Now onto the last part. The robot's utility function wasn't really designed for U(last digit of trillionth prime number is 1), so what should it do? Well, what does our robot like? It likes having a cookie over not having a cookie. C is for cookie, and that's good enough for it. So we want to transform a utility over cookies into a an expected utility that will let us order possible actions.

We have to make the exact same transformation in the case of ordinary probabilities, so let's examine that. If I flip a coin and get a cookie if I call it correctly, I don't have a terminal U(heads) or U(tails), I just have U(cookie). My expected utility of different guesses comes from not knowing which guess leads to the cookie.

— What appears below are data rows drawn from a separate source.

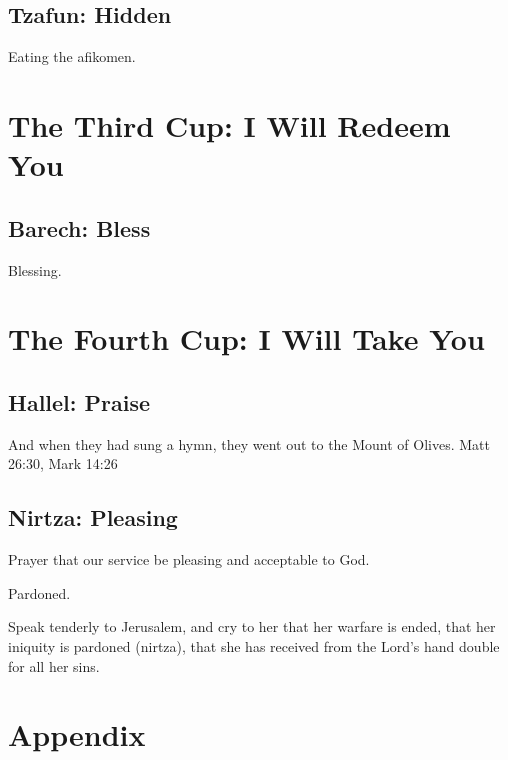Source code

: \documentclass[10pt,oneside,footinclude=true,headinclude=true]{scrbook} %
\begin{document}
\chapter{Tzafun: Hidden}
Eating the afikomen.


\part{The Third Cup: I Will Redeem You}

\chapter{Barech: Bless}
Blessing.


\part{The Fourth Cup: I Will Take You}

\chapter{Hallel: Praise}
And when they had sung a hymn, they went out to the Mount of Olives. Matt 26:30, Mark 14:26

\chapter{Nirtza: Pleasing}
Prayer that our service be pleasing and acceptable to God.

Pardoned.

Speak tenderly to Jerusalem,
    and cry to her
that her warfare is ended,
    that her iniquity is pardoned (nirtza),
that she has received from the Lord's hand
    double for all her sins.



\appendix
\cleardoublepage
\part{Appendix}
\end{document}
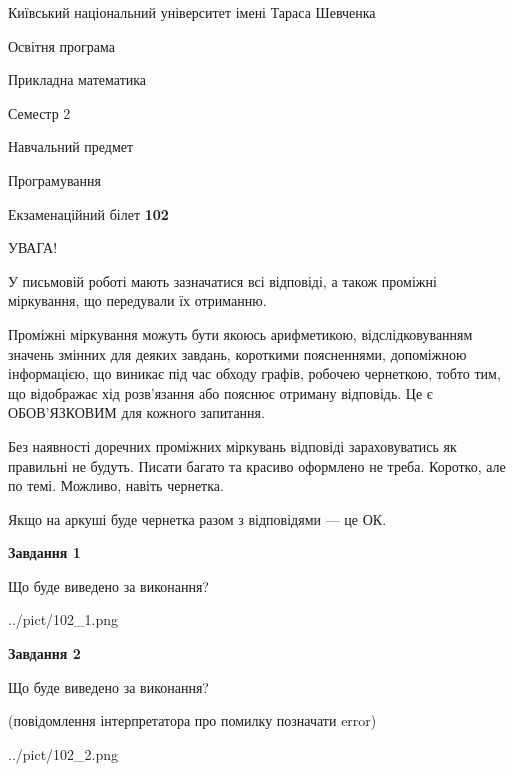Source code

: \documentclass[12pt, ukrainian]{article}
\begin{document}
{{\begin {small}\par
{ \center  Київський національний університет імені Тараса Шевченка \par}
{\parbox {5 cm}{Освітня програма \hfill}{\parbox {7 cm}{Прикладна математика\hfill}}\parbox {6 cm}{\hfill Семестр 2}}\par
{\parbox {5 cm} {Навчальний предмет \hfill}\parbox {7 cm}{Програмування \hfill}\parbox {6cm}{\hfill}\par}\vspace{-7pt} \end{small}}{\center Екзаменаційний білет \No \textbf
{ 102 }\par}}
{
\begin {large}
УВАГА!

У письмовій роботі мають зазначатися всі відповіді, а також проміжні міркування, що передували їх отриманню.

Проміжні міркування можуть бути якоюсь арифметикою, відслідковуванням зна\-чень змінних для деяких завдань,
короткими поясненнями, допоміжною інформацією, що виникає під час обходу графів, робочею чернеткою,
тобто тим, що відображає хід розв’язання або пояснює отриману відповідь.
Це є ОБОВ’ЯЗКОВИМ для кожного запитання.

Без наявності доречних проміжних міркувань відповіді зараховуватись як правиль\-ні не будуть.
Писати багато та красиво оформлено не треба. Коротко, але по темі. Можли\-во, навіть чернетка.

Якщо на аркуші буде чернетка разом з відповідями --- це ОК.

\newpage

{\begin {center}\textbf{Завдання 1}\end {center}}\par
Що буде виведено за виконання?\par
\begin{center}
	{../pict/102_1.png}
\end{center}
\newpage

{\begin {center}\textbf{Завдання 2}\end {center}}\par
Що буде виведено за виконання?\par
 (повідомлення інтерпретатора про помилку позначати error)\par
\begin{center}
	{../pict/102_2.png}
\end{center}
\newpage


\end{large}}
\end{document}
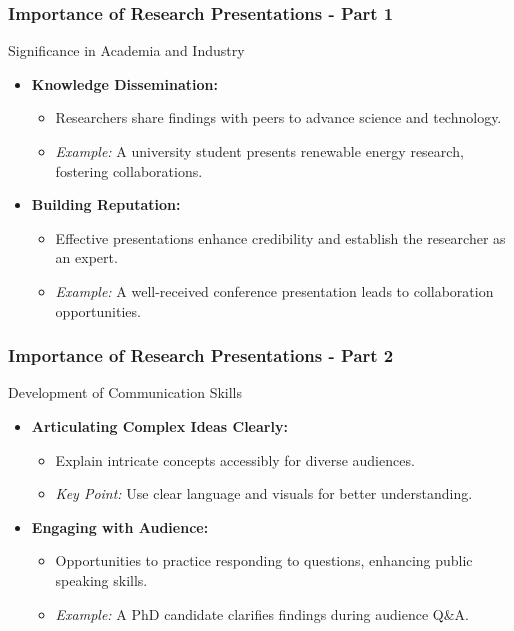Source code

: \documentclass[aspectratio=169]{beamer}
\begin{document}
\begin{frame}[fragile]
    \frametitle{Importance of Research Presentations - Part 1}
    
    \begin{block}{Significance in Academia and Industry}
        \begin{itemize}
            \item \textbf{Knowledge Dissemination:}
            \begin{itemize}
                \item Researchers share findings with peers to advance science and technology.
                \item \emph{Example:} A university student presents renewable energy research, fostering collaborations.
            \end{itemize}
            
            \item \textbf{Building Reputation:}
            \begin{itemize}
                \item Effective presentations enhance credibility and establish the researcher as an expert.
                \item \emph{Example:} A well-received conference presentation leads to collaboration opportunities.
            \end{itemize}
        \end{itemize}
    \end{block}    
\end{frame}

\begin{frame}[fragile]
    \frametitle{Importance of Research Presentations - Part 2}

    \begin{block}{Development of Communication Skills}
        \begin{itemize}
            \item \textbf{Articulating Complex Ideas Clearly:}
            \begin{itemize}
                \item Explain intricate concepts accessibly for diverse audiences.
                \item \emph{Key Point:} Use clear language and visuals for better understanding.
            \end{itemize}
            
            \item \textbf{Engaging with Audience:}
            \begin{itemize}
                \item Opportunities to practice responding to questions, enhancing public speaking skills.
                \item \emph{Example:} A PhD candidate clarifies findings during audience Q&A.
            \end{itemize}
        \end{itemize}
    \end{block}
\end{frame}
\end{document}
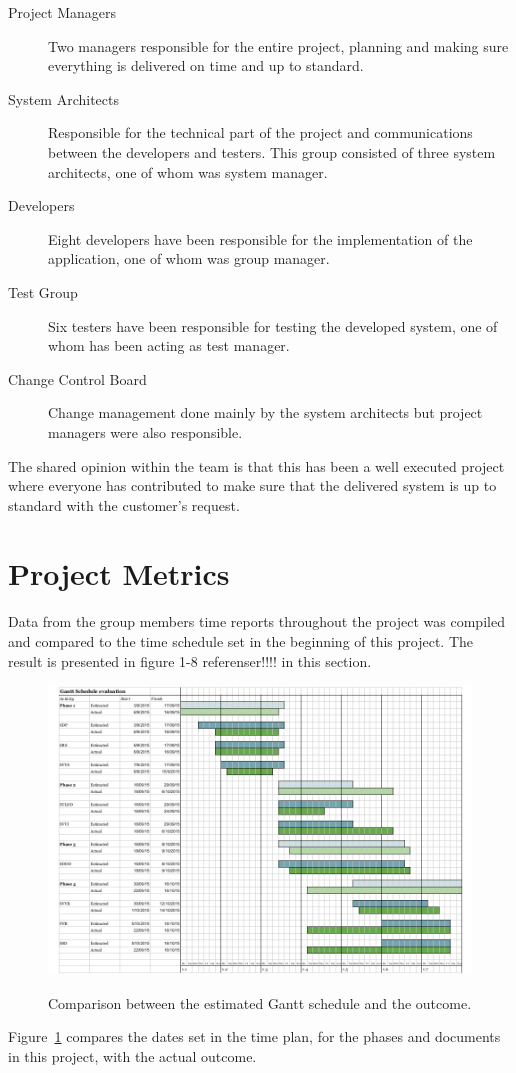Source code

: \documentclass[a4paper]{article}
\begin{document}
\begin{description}
\item[Project Managers] Two managers responsible for the entire project, planning and making sure everything is delivered on time and up to standard.
\item[System Architects] Responsible for the technical part of the project and communications between the developers and testers. This group consisted of three system architects, one of whom was system manager.
\item[Developers] Eight developers have been responsible for the implementation of the application, one of whom was group manager.
\item[Test Group] Six testers have been responsible for testing the developed system, one of whom has been acting as test manager.
\item[Change Control Board] Change management done mainly by the system architects but project managers were also responsible.
\end{description}

The shared opinion within the team is that this has been a well executed project where everyone has contributed to make sure that the delivered system is up to standard with the customer's request.  

\newpage
\section{Project Metrics}
\label{sec:metr}
Data from the group members time reports throughout the project was compiled and compared to the time schedule set in the beginning of this project. The result is presented in figure 1-8 referenser!!!! in this section. 


\begin{figure}[h!]
\includegraphics[width=1.1\textwidth]{gantt.jpg}
\label{fig:gantt}
\caption{Comparison between the estimated Gantt schedule and the outcome.}
\end{figure}
Figure~\ref{fig:gantt} compares the dates set in the time plan, for the phases and documents in this project, with the actual outcome.
\end{document}
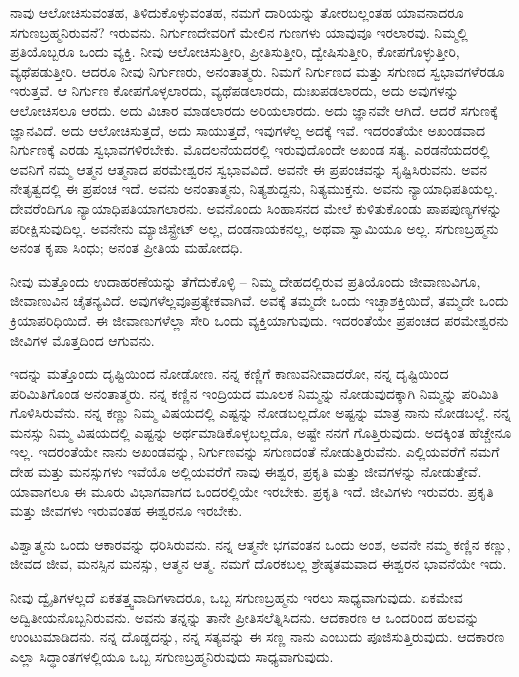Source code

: ನಾವು ಆಲೋಚಿಸುವಂತಹ, ತಿಳಿದುಕೊಳ್ಳುವಂತಹ, ನಮಗೆ ದಾರಿಯನ್ನು ತೋರಬಲ್ಲಂತಹ ಯಾವನಾದರೂ ಸಗುಣಬ್ರಹ್ಮನಿರುವನೆ? ಇರುವನು. ನಿರ್ಗುಣದೇವರಿಗೆ ಮೇಲಿನ ಗುಣಗಳು ಯಾವುವೂ ಇರಲಾರವು. ನಿಮ್ಮಲ್ಲಿ ಪ್ರತಿಯೊಬ್ಬರೂ ಒಂದು ವ್ಯಕ್ತಿ. ನೀವು ಆಲೋಚಿಸುತ್ತೀರಿ, ಪ್ರೀತಿಸುತ್ತೀರಿ, ದ್ವೇಷಿಸುತ್ತೀರಿ, ಕೋಪಗೊಳ್ಳುತ್ತೀರಿ, ವ್ಯಥೆಪಡುತ್ತೀರಿ. ಆದರೂ ನೀವು ನಿರ್ಗುಣರು, ಅನಂತಾತ್ಮರು. ನಿಮಗೆ ನಿರ್ಗುಣದ ಮತ್ತು ಸಗುಣದ ಸ್ವಭಾವಗಳೆರಡೂ ಇರುತ್ತವೆ. ಆ ನಿರ್ಗುಣ ಕೋಪಗೊಳ್ಳಲಾರದು, ವ್ಯಥೆಪಡಲಾರದು, ದುಃಖಪಡಲಾರದು, ಅದು ಅವುಗಳನ್ನು ಆಲೋಚಿಸಲೂ ಆರದು. ಅದು ವಿಚಾರ ಮಾಡಲಾರದು ಅರಿಯಲಾರದು. ಅದು ಜ್ಞಾನವೇ ಆಗಿದೆ. ಆದರೆ ಸಗುಣಕ್ಕೆ ಜ್ಞಾನವಿದೆ. ಅದು ಆಲೋಚಿಸುತ್ತದೆ, ಅದು ಸಾಯುತ್ತದೆ, ಇವುಗಳೆಲ್ಲ ಅದಕ್ಕೆ ಇವೆ. ಇದರಂತೆಯೇ ಅಖಂಡವಾದ ನಿರ್ಗುಣಕ್ಕೆ ಎರಡು ಸ್ವಭಾವಗಳಿರಬೇಕು. ಮೊದಲನೆಯದರಲ್ಲಿ ಇರುವುದೊಂದೇ ಅಖಂಡ ಸತ್ಯ. ಎರಡನೆಯದರಲ್ಲಿ ಅವನಿಗೆ ನಮ್ಮ ಆತ್ಮನ ಆತ್ಮನಾದ ಪರಮೇಶ್ವರನ ಸ್ವಭಾವವಿದೆ. ಅವನೇ ಈ ಪ್ರಪಂಚವನ್ನು ಸೃಷ್ಟಿಸಿರುವನು. ಅವನ ನೇತೃತ್ವದಲ್ಲಿ ಈ ಪ್ರಪಂಚ ಇದೆ. ಅವನು ಅನಂತಾತ್ಮನು, ನಿತ್ಯಶುದ್ದನು, ನಿತ್ಯಮುಕ್ತನು. ಅವನು ನ್ಯಾಯಾಧಿಪತಿಯಲ್ಲ. ದೇವರೆಂದಿಗೂ ನ್ಯಾಯಾಧಿಪತಿಯಾಗಲಾರನು. ಅವನೊಂದು ಸಿಂಹಾಸನದ ಮೇಲೆ ಕುಳಿತುಕೊಂಡು ಪಾಪಪುಣ್ಯಗಳನ್ನು ಪರೀಕ್ಷಿಸುವುದಿಲ್ಲ. ಅವನೇನು ಮ್ಯಾಜಿಸ್ಟ್ರೇಟ್ ಅಲ್ಲ, ದಂಡನಾಯಕನಲ್ಲ, ಅಥವಾ ಸ್ವಾಮಿಯೂ ಅಲ್ಲ. ಸಗುಣಬ್ರಹ್ಮನು ಅನಂತ ಕೃಪಾ ಸಿಂಧು; ಅನಂತ ಪ್ರೀತಿಯ ಮಹೋದಧಿ.

ನೀವು ಮತ್ತೊಂದು ಉದಾಹರಣೆಯನ್ನು ತೆಗೆದುಕೊಳ್ಳಿ – ನಿಮ್ಮ ದೇಹದಲ್ಲಿರುವ ಪ್ರತಿಯೊಂದು ಜೀವಾಣುವಿಗೂ, ಜೀವಾಣುವಿನ ಚೈತನ್ಯವಿದೆ. ಅವುಗಳೆಲ್ಲವೂ\break ಪ್ರತ್ಯೇಕವಾಗಿವೆ. ಅವಕ್ಕೆ ತಮ್ಮದೇ ಒಂದು ಇಚ್ಛಾಶಕ್ತಿಯಿದೆ, ತಮ್ಮದೇ ಒಂದು ಕ್ರಿಯಾಪರಿಧಿಯಿದೆ. ಈ ಜೀವಾಣುಗಳೆಲ್ಲಾ ಸೇರಿ ಒಂದು ವ್ಯಕ್ತಿಯಾಗುವುದು. ಇದರಂತೆಯೇ ಪ್ರಪಂಚದ ಪರಮೇಶ್ವರನು ಜೀವಿಗಳ ಮೊತ್ತದಿಂದ ಆಗುವನು.

ಇದನ್ನು ಮತ್ತೊಂದು ದೃಷ್ಟಿಯಿಂದ ನೋಡೋಣ. ನನ್ನ ಕಣ್ಣಿಗೆ ಕಾಣುವ\break ನೀವಾದರೋ, ನನ್ನ ದೃಷ್ಟಿಯಿಂದ ಪರಿಮಿತಿಗೊಂಡ ಅನಂತಾತ್ಮರು. ನನ್ನ ಕಣ್ಣಿನ ಇಂದ್ರಿಯದ ಮೂಲಕ ನಿಮ್ಮನ್ನು ನೋಡುವುದಕ್ಕಾಗಿ ನಿಮ್ಮನ್ನು ಪರಿಮಿತಿ ಗೊಳಿಸಿರುವೆನು. ನನ್ನ ಕಣ್ಣು ನಿಮ್ಮ ವಿಷಯದಲ್ಲಿ ಎಷ್ಟನ್ನು ನೋಡಬಲ್ಲದೋ ಅಷ್ಟನ್ನು ಮಾತ್ರ ನಾನು ನೋಡಬಲ್ಲೆ. ನನ್ನ ಮನಸ್ಸು ನಿಮ್ಮ ವಿಷಯದಲ್ಲಿ ಎಷ್ಟನ್ನು ಅರ್ಥಮಾಡಿಕೊಳ್ಳಬಲ್ಲದೊ, ಅಷ್ಟೇ ನನಗೆ ಗೊತ್ತಿರುವುದು. ಅದಕ್ಕಿಂತ ಹೆಚ್ಚೇನೂ ಇಲ್ಲ. ಇದರಂತೆಯೇ ನಾನು ಅಖಂಡವನ್ನು, ನಿರ್ಗುಣವನ್ನು ಸಗುಣದಂತೆ ನೋಡುತ್ತಿರುವೆನು. ಎಲ್ಲಿಯವರೆಗೆ ನಮಗೆ ದೇಹ ಮತ್ತು ಮನಸ್ಸುಗಳು ಇವೆಯೊ ಅಲ್ಲಿಯವರೆಗೆ ನಾವು ಈಶ್ವರ, ಪ್ರಕೃತಿ ಮತ್ತು ಜೀವಗಳನ್ನು ನೋಡುತ್ತೇವೆ. ಯಾವಾಗಲೂ ಈ ಮೂರು ವಿಭಾಗವಾಗದ ಒಂದರಲ್ಲಿಯೇ ಇರಬೇಕು. ಪ್ರಕೃತಿ ಇದೆ. ಜೀವಿಗಳು ಇರುವರು. ಪ್ರಕೃತಿ ಮತ್ತು ಜೀವಗಳು ಇರುವಂತಹ ಈಶ್ವರನೂ ಇರಬೇಕು.

ವಿಶ್ವಾತ್ಮನು ಒಂದು ಆಕಾರವನ್ನು ಧರಿಸಿರುವನು. ನನ್ನ ಆತ್ಮನೇ ಭಗವಂತನ ಒಂದು ಅಂಶ, ಅವನೇ ನಮ್ಮ ಕಣ್ಣಿನ ಕಣ್ಣು, ಜೀವದ ಜೀವ, ಮನಸ್ಸಿನ ಮನಸ್ಸು, ಆತ್ಮನ ಆತ್ಮ. ನಮಗೆ ದೊರಕಬಲ್ಲ ಶ್ರೇಷ್ಠತಮವಾದ ಈಶ್ವರನ ಭಾವನೆಯೇ ಇದು.

ನೀವು ದ್ವೈತಿಗಳಲ್ಲದೆ ಏಕತತ್ತ್ವವಾದಿಗಳಾದರೂ, ಒಬ್ಬ ಸಗುಣಬ್ರಹ್ಮನು ಇರಲು ಸಾಧ್ಯವಾಗುವುದು. ಏಕಮೇವ ಅದ್ವಿತೀಯನೊಬ್ಬನಿರುವನು. ಅವನು ತನ್ನನ್ನು ತಾನೇ ಪ್ರೀತಿಸಲೆತ್ನಿಸಿದನು. ಆದಕಾರಣ ಆ ಒಂದರಿಂದ ಹಲವನ್ನು ಉಂಟುಮಾಡಿದನು. ನನ್ನ ದೊಡ್ಡದನ್ನು, ನನ್ನ ಸತ್ಯವನ್ನು ಈ ಸಣ್ಣ ನಾನು ಎಂಬುದು ಪೂಜಿಸುತ್ತಿರುವುದು. ಆದಕಾರಣ ಎಲ್ಲಾ ಸಿದ್ಧಾಂತಗಳಲ್ಲಿಯೂ ಒಬ್ಬ ಸಗುಣಬ್ರಹ್ಮನಿರುವುದು ಸಾಧ್ಯವಾಗುವುದು.

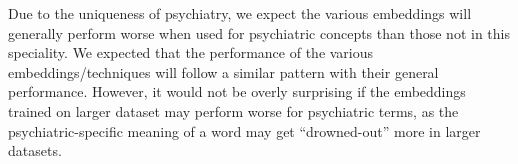 \documentclass[10pt]{article}
\begin{document}
Due to the uniqueness of psychiatry, we expect the various embeddings will generally perform worse when used for psychiatric concepts than those not in this speciality. We expected that the performance of the various embeddings/techniques will follow a similar pattern with their general performance. However, it would not be overly surprising if the embeddings trained on larger dataset may perform worse for psychiatric terms, as the psychiatric-specific meaning of a word may get ``drowned-out'' more in larger datasets. 
%
%
%
%
%
%
%
%
\end{document}
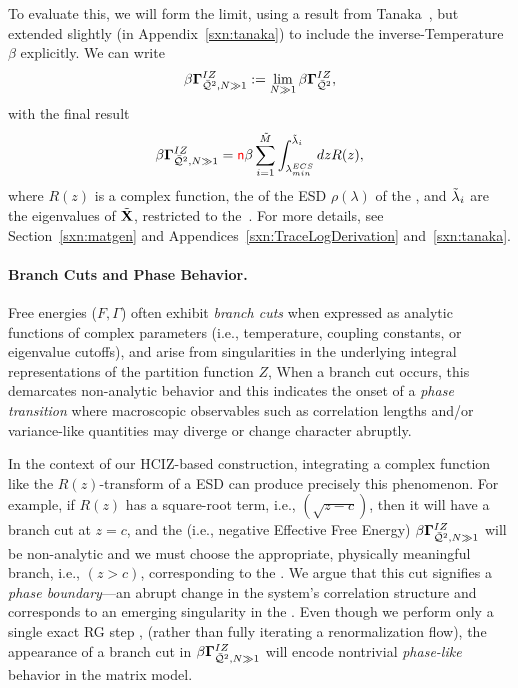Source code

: To evaluate this, we will form the \LargeN limit, using a result from Tanaka~\cite{Tanaka2007,Tanaka2008},
but extended slightly (in Appendix~\ref{sxn:tanaka}) to include the inverse-Temperature $\beta$ explicitly.
We can write
\begin{align}
  \label{eqn:izgin_def}
  \beta\mathbf{\Gamma}^{IZ}_{\bar{\mathcal{Q}}^{2},N\gg 1}:=\lim_{N\gg 1}\beta\mathbf{\Gamma}^{IZ}_{\bar{\mathcal{Q}}^{2}} ,
\end{align}
with the final result
  \begin{align}
    \label{eqn:hciz_tanaka}
    \beta\mathbf{\Gamma}^{IZ}_{\bar{\mathcal{Q}}^{2},N\gg 1}={\color{red}\sf{n}}\beta\sum_{i=1}^{\tilde{M}}\int^{\tilde{\lambda}_{i}}_{\lambda^{ECS}_{min}} dz R(z) ,
\end{align}
where $R(z)$ is a complex function, the \RTransform of the ESD $\rho(\lambda)$ of the \Teacher, and $\tilde{\lambda}_{i}$ are the eigenvalues of \Teacher \CorrelationMatrix $\tilde{\mathbf{X}}$, restricted to the~\ECS.
For more details, see Section~\ref{sxn:matgen} and Appendices~\ref{sxn:TraceLogDerivation} and~\ref{sxn:tanaka}.

\paragraph{Branch Cuts and Phase Behavior.}
Free energies ($F,\Gamma$)  often exhibit \emph{branch cuts} when expressed as analytic functions 
of complex parameters (i.e., temperature, coupling constants, or eigenvalue cutoffs),
and arise from singularities in the underlying integral representations of the partition function $Z$,
When a branch cut occurs, this demarcates non-analytic behavior
and this indicates the onset of a \emph{phase transition} where
macroscopic observables such as correlation lengths and/or variance-like quantities
may diverge or change character abruptly.  

In the context of our HCIZ-based construction, integrating a complex function like the $R(z)$-transform of
a \HeavyTailed ESD can produce precisely this phenomenon.
For example, if $R(z)$ has a square-root term, i.e., $(\sqrt{z-c})$, then it will have a branch cut at $z=c$,
and the \GeneratingFunction (i.e.,  negative Effective Free Energy) $\beta\mathbf{\Gamma}^{IZ}_{\bar{\mathcal{Q}}^{2},N\gg 1}$
will be non-analytic and we must choose the appropriate, physically meaningful branch, i.e., $(z>c)$,
corresponding to the \ECS.
We argue that this cut signifies a \emph{phase boundary}—an abrupt change
in the system’s correlation structure and corresponds to an emerging singularity in the \LayerQuality.
Even though we perform only a single exact RG step , 
(rather than fully iterating a renormalization flow), the appearance of a branch cut in $\beta\mathbf{\Gamma}^{IZ}_{\bar{\mathcal{Q}}^{2},N\gg 1}$ will encode
nontrivial \emph{phase-like} behavior in the \SETOL \HeavyTailed matrix model.




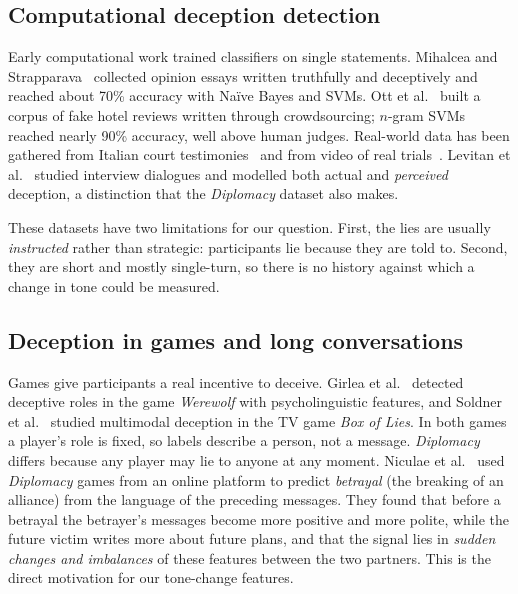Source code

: \documentclass[conference]{IEEEtran}
\begin{document}
\subsection{Computational deception detection}
Early computational work trained classifiers on single statements. Mihalcea and Strapparava~\cite{mihalcea2009lie} collected opinion essays written truthfully and deceptively and reached about 70\% accuracy with Na\"ive Bayes and SVMs. Ott et al.~\cite{ott2011finding} built a corpus of fake hotel reviews written through crowdsourcing; $n$-gram SVMs reached nearly 90\% accuracy, well above human judges. Real-world data has been gathered from Italian court testimonies~\cite{fornaciari2013court} and from video of real trials~\cite{perezrosas2015reallife}. Levitan et al.~\cite{levitan2018interview} studied interview dialogues and modelled both actual and \emph{perceived} deception, a distinction that the \textit{Diplomacy} dataset also makes.

These datasets have two limitations for our question. First, the lies are usually \emph{instructed} rather than strategic: participants lie because they are told to. Second, they are short and mostly single-turn, so there is no history against which a change in tone could be measured.

\subsection{Deception in games and long conversations}
Games give participants a real incentive to deceive. Girlea et al.~\cite{girlea2016werewolf} detected deceptive roles in the game \textit{Werewolf} with psycholinguistic features, and Soldner et al.~\cite{soldner2019boxoflies} studied multimodal deception in the TV game \textit{Box of Lies}. In both games a player's role is fixed, so labels describe a person, not a message. \textit{Diplomacy} differs because any player may lie to anyone at any moment. Niculae et al.~\cite{niculae2015harbingers} used \textit{Diplomacy} games from an online platform to predict \emph{betrayal} (the breaking of an alliance) from the language of the preceding messages. They found that before a betrayal the betrayer's messages become more positive and more polite, while the future victim writes more about future plans, and that the signal lies in \emph{sudden changes and imbalances} of these features between the two partners. This is the direct motivation for our tone-change features.
\end{document}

Similarly, the expected utility of different guesses when betting on the trillionth prime number comes from not knowing which guess leads to the cookie. It is possible to care about the properties of math, or to care about whether coins land heads or tails, but that just means we have to drag in causality - your guess doesn't affect how math works, or flip coins over.

 

So the standard procedure for our robot looks like this:

Start with some utility function U over the world, specifically cookies.

Now, face a problem. This problem will have some outcomes (possible numbers of cookies), some options (that is, strategies to follow, like choosing one of 10 possible digits), and any amount of information about how options correspond to outcomes (like "iff the trillionth prime ends with this digit, you get the cookie").

Now our robot calculates the limited-resources probability of getting different outcomes given different strategies, and from that calculates an expected utility for each strategy.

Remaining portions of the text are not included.